The Anvil Foundry is the underdog here—it's less common in the UK than the others, but it's a genuinely good system that deserves consideration. It's an American product, so you'll typically order online, but several UK retailers stock it. The design is straightforward: solid stainless steel, a proven electric heating system, and no unnecessary fiddling.

Build quality is excellent. The temperature control is manual-dial based (like the original Grainfather), so you won't get the same precision as Brewzilla or Robobrew, but the element is sized appropriately and holds temperature well once you dial it in. The pump is reliable and quiet.

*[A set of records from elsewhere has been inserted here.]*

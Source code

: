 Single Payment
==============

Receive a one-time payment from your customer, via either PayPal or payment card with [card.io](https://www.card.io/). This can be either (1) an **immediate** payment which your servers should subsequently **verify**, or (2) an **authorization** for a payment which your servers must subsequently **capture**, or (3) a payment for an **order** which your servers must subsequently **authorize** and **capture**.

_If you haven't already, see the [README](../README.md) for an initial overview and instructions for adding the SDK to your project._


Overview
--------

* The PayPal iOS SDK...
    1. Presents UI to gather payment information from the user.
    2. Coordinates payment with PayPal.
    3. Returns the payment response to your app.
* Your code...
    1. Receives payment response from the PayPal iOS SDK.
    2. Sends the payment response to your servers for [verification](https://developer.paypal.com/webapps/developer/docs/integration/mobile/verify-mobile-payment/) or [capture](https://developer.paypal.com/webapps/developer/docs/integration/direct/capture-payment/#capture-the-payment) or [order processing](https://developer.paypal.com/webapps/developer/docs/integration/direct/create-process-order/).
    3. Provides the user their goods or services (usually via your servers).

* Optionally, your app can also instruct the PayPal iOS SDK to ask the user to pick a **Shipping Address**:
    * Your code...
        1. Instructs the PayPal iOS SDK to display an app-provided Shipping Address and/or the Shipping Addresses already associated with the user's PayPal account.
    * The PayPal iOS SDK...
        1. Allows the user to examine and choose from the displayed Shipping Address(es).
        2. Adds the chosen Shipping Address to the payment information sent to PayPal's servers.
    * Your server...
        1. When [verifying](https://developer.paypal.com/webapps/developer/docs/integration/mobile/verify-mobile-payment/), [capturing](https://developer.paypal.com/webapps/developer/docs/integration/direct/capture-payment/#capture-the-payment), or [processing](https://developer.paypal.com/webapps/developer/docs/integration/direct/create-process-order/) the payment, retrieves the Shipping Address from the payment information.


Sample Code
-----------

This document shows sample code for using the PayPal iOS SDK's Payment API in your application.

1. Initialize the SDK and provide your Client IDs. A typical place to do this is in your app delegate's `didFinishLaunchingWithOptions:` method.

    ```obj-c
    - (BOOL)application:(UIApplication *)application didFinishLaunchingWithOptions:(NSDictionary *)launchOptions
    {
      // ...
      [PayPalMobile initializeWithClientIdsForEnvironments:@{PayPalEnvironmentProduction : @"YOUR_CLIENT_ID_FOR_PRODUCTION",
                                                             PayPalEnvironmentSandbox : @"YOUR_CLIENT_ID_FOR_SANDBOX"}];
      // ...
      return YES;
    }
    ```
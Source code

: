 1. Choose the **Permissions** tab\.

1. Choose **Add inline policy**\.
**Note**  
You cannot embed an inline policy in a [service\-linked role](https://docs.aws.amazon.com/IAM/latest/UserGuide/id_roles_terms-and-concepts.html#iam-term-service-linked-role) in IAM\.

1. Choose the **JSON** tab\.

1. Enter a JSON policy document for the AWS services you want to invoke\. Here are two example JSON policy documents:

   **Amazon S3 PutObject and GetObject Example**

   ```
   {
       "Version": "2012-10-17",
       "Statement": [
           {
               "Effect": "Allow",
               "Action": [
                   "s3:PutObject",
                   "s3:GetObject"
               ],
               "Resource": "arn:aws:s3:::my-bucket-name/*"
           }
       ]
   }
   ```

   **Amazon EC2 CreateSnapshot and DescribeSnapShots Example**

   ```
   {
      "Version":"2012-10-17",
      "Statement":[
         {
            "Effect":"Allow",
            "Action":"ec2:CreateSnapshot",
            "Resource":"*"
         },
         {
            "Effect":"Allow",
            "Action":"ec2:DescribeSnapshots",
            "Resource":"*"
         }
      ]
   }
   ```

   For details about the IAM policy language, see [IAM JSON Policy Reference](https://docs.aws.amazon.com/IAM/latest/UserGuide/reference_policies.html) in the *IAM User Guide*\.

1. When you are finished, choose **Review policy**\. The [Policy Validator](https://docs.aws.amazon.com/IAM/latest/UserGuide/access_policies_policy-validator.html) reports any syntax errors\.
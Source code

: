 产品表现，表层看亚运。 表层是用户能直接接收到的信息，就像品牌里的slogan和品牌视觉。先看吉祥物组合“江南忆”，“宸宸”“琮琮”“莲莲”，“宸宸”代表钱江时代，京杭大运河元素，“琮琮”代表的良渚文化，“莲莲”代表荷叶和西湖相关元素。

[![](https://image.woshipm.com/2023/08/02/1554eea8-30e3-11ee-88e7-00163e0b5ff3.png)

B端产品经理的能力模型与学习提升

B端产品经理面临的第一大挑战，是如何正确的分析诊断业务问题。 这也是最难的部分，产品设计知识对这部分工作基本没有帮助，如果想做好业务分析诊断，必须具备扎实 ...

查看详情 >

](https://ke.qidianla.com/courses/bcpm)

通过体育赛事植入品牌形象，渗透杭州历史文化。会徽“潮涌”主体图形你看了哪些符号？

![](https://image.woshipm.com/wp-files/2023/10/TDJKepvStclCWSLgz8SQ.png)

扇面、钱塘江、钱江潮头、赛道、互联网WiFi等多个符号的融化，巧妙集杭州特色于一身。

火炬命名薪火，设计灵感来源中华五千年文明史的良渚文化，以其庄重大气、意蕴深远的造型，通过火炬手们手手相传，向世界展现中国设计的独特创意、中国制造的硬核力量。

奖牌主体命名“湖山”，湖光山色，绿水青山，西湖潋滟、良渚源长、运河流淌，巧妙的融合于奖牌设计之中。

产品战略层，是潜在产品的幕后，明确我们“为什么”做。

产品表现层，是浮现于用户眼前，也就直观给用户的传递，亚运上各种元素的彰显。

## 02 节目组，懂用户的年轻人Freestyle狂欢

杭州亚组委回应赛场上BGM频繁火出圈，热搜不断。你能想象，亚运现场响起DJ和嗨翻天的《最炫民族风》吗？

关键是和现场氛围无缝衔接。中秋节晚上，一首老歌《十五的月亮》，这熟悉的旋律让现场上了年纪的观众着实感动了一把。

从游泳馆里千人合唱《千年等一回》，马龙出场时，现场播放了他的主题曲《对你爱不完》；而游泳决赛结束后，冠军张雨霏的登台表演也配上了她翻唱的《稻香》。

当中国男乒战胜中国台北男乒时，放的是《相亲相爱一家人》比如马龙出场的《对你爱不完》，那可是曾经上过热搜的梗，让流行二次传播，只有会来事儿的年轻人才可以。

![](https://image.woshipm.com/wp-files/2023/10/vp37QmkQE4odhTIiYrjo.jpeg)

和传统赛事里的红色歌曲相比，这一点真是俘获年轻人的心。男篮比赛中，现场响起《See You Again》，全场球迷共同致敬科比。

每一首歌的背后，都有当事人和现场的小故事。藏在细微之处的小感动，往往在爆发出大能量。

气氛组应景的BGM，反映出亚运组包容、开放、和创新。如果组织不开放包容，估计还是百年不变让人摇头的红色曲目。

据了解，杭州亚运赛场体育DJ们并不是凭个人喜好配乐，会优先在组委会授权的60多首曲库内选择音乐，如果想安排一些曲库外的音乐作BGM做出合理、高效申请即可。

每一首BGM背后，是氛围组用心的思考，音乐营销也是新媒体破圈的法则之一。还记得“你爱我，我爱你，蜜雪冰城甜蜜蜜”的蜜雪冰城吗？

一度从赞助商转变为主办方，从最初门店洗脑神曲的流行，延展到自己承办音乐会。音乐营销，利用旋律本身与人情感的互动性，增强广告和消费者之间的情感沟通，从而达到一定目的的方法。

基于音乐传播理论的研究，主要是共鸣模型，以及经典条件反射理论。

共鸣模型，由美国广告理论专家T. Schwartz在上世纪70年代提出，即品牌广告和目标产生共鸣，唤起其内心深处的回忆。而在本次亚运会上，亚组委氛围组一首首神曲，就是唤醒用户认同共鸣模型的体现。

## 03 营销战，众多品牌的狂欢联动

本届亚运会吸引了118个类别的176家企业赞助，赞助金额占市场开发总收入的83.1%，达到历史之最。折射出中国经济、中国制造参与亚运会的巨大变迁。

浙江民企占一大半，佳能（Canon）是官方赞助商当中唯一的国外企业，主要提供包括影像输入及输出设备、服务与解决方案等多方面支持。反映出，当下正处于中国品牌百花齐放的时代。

What makes Anvil attractive is value and simplicity. It's priced between Brewzilla and Grainfather (around £750–£850), and because it's less common in the UK, it feels like a less obvious choice—but that doesn't mean it's worse. It's particularly good for brewers who want no-nonsense, dependable equipment without paying premium prices.

Which to Choose?

Tightest budget: Brewzilla. The digital controller alone justifies the price difference from older Grainfather units, and the saving is substantial.

Best overall for UK conditions: Grainfather G30, purely because of the established support network and second-hand market. If something fails, you'll find replacement parts easily.

Premium option: Robobrew, if you've used other systems and want to experience the step up in polish and control.

Value with no compromises: Anvil Foundry. Less common in the UK, but genuinely solid engineering at a fair price.

All four systems will produce excellent beer. The choice comes down to budget, space, and whether you prefer simplicity or digital precision. Whichever you choose, you'll be brewing better beer with less effort than traditional three-vessel setups—and that's the real win.